Abnormal signal intensity in benign compression fractures on conventional MR imaging can be similar to that seen in vertebrae with underlying malignancy. In an effort to differentiate between benign and malignant disease, morphologic criteria as well as diffusion imaging has been used. Because benign vertebral fractures should contain fatty marrow and malignant processes replace normal marrow,1 differentiation of these 2 processes should be possible with in-phase/opposed-phase imaging. This technique has been used extensively in separating benign from malignant adrenal lesions as well as differentiating fatty infiltration of the liver from neoplastic disease. We hypothesize that in-phase/opposed-phase imaging of the spine should be a sensitive and specific way to differentiate benign from malignant signal intensity abnormalities in the spine.
Methods
From January 2003 through June 2003, 25 consecutive patients with a history of suspected acute vertebral compression fracture or known primary malignancy with suspected spinal metastasis and who were referred for MR imaging were entered in this study. Two patients were examined twice. An 18-month clinical follow-up was performed from June 3, 2003 through mid-December 2004.

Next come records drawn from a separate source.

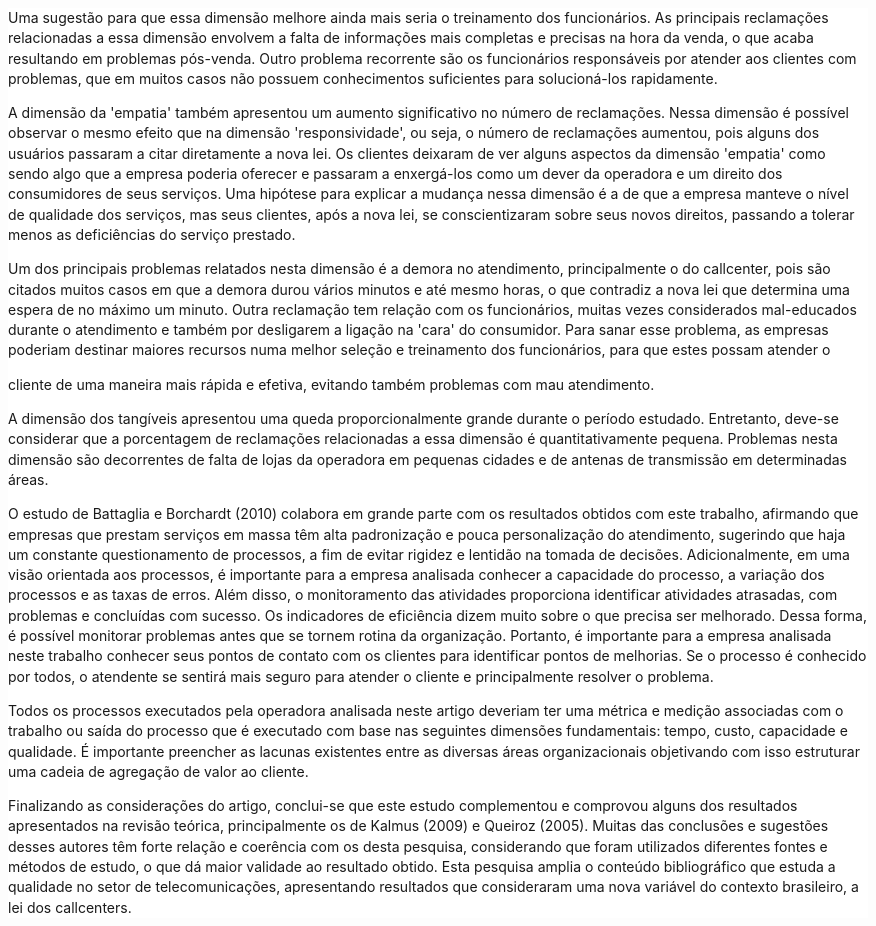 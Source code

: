Uma sugestão para que essa dimensão melhore ainda mais seria o treinamento dos funcionários. As principais reclamações relacionadas a essa dimensão envolvem a falta de informações mais completas e precisas na hora da venda, o que acaba resultando em problemas pós-venda. Outro problema recorrente são os funcionários responsáveis por atender aos clientes com problemas, que em muitos casos não possuem conhecimentos suficientes para solucioná-los rapidamente.

A dimensão da 'empatia' também apresentou um aumento significativo no número de reclamações. Nessa dimensão é possível observar o mesmo efeito que na dimensão 'responsividade', ou seja, o número de reclamações aumentou, pois alguns dos usuários passaram a citar diretamente a nova lei. Os clientes deixaram de ver alguns aspectos da dimensão 'empatia' como sendo algo que a empresa poderia oferecer e passaram a enxergá-los como um dever da operadora e um direito dos consumidores de seus serviços. Uma hipótese para explicar a mudança nessa dimensão é a de que a empresa manteve o nível de qualidade dos serviços, mas seus clientes, após a nova lei, se conscientizaram sobre seus novos direitos, passando a tolerar menos as deficiências do serviço prestado.

Um dos principais problemas relatados nesta dimensão é a demora no atendimento, principalmente o do callcenter, pois são citados muitos casos em que a demora durou vários minutos e até mesmo horas, o que contradiz a nova lei que determina uma espera de no máximo um minuto. Outra reclamação tem relação com os funcionários, muitas vezes considerados mal-educados durante o atendimento e também por desligarem a ligação na 'cara' do consumidor. Para sanar esse problema, as empresas poderiam destinar maiores recursos numa melhor seleção e treinamento dos funcionários, para que estes possam atender o



cliente de uma maneira mais rápida e efetiva, evitando também problemas com mau atendimento.

A dimensão dos tangíveis apresentou uma queda proporcionalmente grande durante o período estudado. Entretanto, deve-se considerar que a porcentagem de reclamações relacionadas a essa dimensão é quantitativamente pequena. Problemas nesta dimensão são decorrentes de falta de lojas da operadora em pequenas cidades e de antenas de transmissão em determinadas áreas.

O estudo de Battaglia e Borchardt (2010) colabora em grande parte com os resultados obtidos com este trabalho, afirmando que empresas que prestam serviços em massa têm alta padronização e pouca personalização do atendimento, sugerindo que haja um constante questionamento de processos, a fim de evitar rigidez e lentidão na tomada de decisões. Adicionalmente, em uma visão orientada aos processos, é importante para a empresa analisada conhecer a capacidade do processo, a variação dos processos e as taxas de erros. Além disso, o monitoramento das atividades proporciona identificar atividades atrasadas, com problemas e concluídas com sucesso. Os indicadores de eficiência dizem muito sobre o que precisa ser melhorado. Dessa forma, é possível monitorar problemas antes que se tornem rotina da organização. Portanto, é importante para a empresa analisada neste trabalho conhecer seus pontos de contato com os clientes para identificar pontos de melhorias. Se o processo é conhecido por todos, o atendente se sentirá mais seguro para atender o cliente e principalmente resolver o problema.

Todos os processos executados pela operadora analisada neste artigo deveriam ter uma métrica e medição associadas com o trabalho ou saída do processo que é executado com base nas seguintes dimensões fundamentais: tempo, custo, capacidade e qualidade. É importante preencher as lacunas existentes entre as diversas áreas organizacionais objetivando com isso estruturar uma cadeia de agregação de valor ao cliente.

Finalizando as considerações do artigo, conclui-se que este estudo complementou e comprovou alguns dos resultados apresentados na revisão teórica, principalmente os de Kalmus (2009) e Queiroz (2005). Muitas das conclusões e sugestões desses autores têm forte relação e coerência com os desta pesquisa, considerando que foram utilizados diferentes fontes e métodos de estudo, o que dá maior validade ao resultado obtido. Esta pesquisa amplia o conteúdo bibliográfico que estuda a qualidade no setor de telecomunicações, apresentando resultados que consideraram uma nova variável do contexto brasileiro, a lei dos callcenters.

Of the 14 patients with malignancy, 2 had x-ray therapy (XRT) more than 2 years before their examinations. Two patients received XRT after their first examinations but before the second study. The remaining patients had no radiation therapy. Chemotherapy was administered to patients as clinically appropriate to the disease. All patients underwent standard imaging of the spine on a 1.5T super-conducting magnet. This consisted of T1, proton attenuation, and fat-suppressed T2-weighted fast spin-echo images in the sagittal plane, as well as T1- and T2-weighted fast spin-echo images in the axial plane. In imaging the thoracic spine, the proton attenuation images were not performed. In addition to the routine sequences, sagittal in-phase (repetition time [TR], 90–185; echo time [TE], 2.4 or 6.5; flip angle, 90°) and opposed-phase gradient recalled-echo sequences (repetition time [TR], 90–185; echo time [TE], 4.6–4.7; flip angle, 90°) were acquired. The duration of the extra sequence was 32 seconds. Patients with a history of malignancy received gadolinium as part of the routine protocol if this was believed to be necessary at the time of examination. Patients with a history of trauma did not. The patients were followed for 18 months after the completion of the study; the final clinical diagnosis was used as the “gold standard” to classify the vertebral lesions as benign or malignant.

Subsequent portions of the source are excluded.